## THE PROBLEM
The records sit below. Return every line in them that holds the word "system".

## RECORDS TO PROCESS
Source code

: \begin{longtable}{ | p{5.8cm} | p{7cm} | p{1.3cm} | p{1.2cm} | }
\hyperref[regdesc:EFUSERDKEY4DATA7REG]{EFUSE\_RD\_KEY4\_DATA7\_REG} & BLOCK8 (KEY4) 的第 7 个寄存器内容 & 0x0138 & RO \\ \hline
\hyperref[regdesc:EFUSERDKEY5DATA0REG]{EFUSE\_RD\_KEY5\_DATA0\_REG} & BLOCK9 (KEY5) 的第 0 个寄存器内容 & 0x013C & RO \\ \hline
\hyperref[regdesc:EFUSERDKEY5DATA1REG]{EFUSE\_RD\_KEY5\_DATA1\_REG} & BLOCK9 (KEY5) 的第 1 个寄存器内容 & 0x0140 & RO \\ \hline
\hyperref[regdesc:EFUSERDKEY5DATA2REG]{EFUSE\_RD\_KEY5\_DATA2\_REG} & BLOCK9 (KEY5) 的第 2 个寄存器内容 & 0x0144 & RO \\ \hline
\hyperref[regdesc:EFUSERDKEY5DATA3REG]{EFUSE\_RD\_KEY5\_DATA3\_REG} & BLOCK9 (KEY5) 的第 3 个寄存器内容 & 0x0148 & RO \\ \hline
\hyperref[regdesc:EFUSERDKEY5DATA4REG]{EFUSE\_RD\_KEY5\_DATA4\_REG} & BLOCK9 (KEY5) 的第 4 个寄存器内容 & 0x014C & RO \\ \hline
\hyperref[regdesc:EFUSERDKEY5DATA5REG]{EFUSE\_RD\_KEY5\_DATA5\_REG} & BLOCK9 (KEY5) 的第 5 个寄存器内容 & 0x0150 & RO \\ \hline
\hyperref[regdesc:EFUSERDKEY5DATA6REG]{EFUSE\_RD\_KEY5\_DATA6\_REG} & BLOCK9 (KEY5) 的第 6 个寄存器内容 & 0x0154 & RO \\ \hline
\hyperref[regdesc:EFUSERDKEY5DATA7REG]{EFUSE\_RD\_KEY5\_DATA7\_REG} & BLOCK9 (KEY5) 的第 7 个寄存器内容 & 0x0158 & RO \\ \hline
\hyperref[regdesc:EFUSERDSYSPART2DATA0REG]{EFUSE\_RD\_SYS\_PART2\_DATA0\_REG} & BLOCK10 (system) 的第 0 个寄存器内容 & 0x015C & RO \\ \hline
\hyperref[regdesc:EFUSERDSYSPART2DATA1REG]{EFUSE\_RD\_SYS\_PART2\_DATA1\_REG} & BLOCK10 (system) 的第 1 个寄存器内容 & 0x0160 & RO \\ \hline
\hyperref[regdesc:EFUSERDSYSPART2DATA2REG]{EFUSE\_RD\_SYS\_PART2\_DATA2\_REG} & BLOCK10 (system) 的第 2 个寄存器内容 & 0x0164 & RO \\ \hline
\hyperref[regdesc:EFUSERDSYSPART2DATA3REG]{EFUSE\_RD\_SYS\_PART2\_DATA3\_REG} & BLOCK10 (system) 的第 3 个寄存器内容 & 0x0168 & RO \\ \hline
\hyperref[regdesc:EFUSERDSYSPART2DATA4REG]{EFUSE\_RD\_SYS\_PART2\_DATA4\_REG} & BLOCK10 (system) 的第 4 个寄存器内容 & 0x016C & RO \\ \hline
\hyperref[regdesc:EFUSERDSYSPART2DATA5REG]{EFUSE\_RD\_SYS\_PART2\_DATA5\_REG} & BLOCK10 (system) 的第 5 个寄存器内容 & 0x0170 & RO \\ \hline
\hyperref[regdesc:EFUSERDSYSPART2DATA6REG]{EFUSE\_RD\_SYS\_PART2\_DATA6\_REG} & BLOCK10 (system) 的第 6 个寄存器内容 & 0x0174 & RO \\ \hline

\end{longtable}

## YOUR SOLUTION
\hyperref[regdesc:EFUSERDSYSPART2DATA0REG]{EFUSE\_RD\_SYS\_PART2\_DATA0\_REG} & BLOCK10 (system) 的第 0 个寄存器内容 & 0x015C & RO \\ \hline
\hyperref[regdesc:EFUSERDSYSPART2DATA1REG]{EFUSE\_RD\_SYS\_PART2\_DATA1\_REG} & BLOCK10 (system) 的第 1 个寄存器内容 & 0x0160 & RO \\ \hline
\hyperref[regdesc:EFUSERDSYSPART2DATA2REG]{EFUSE\_RD\_SYS\_PART2\_DATA2\_REG} & BLOCK10 (system) 的第 2 个寄存器内容 & 0x0164 & RO \\ \hline
\hyperref[regdesc:EFUSERDSYSPART2DATA3REG]{EFUSE\_RD\_SYS\_PART2\_DATA3\_REG} & BLOCK10 (system) 的第 3 个寄存器内容 & 0x0168 & RO \\ \hline
\hyperref[regdesc:EFUSERDSYSPART2DATA4REG]{EFUSE\_RD\_SYS\_PART2\_DATA4\_REG} & BLOCK10 (system) 的第 4 个寄存器内容 & 0x016C & RO \\ \hline
\hyperref[regdesc:EFUSERDSYSPART2DATA5REG]{EFUSE\_RD\_SYS\_PART2\_DATA5\_REG} & BLOCK10 (system) 的第 5 个寄存器内容 & 0x0170 & RO \\ \hline
\hyperref[regdesc:EFUSERDSYSPART2DATA6REG]{EFUSE\_RD\_SYS\_PART2\_DATA6\_REG} & BLOCK10 (system) 的第 6 个寄存器内容 & 0x0174 & RO \\ \hline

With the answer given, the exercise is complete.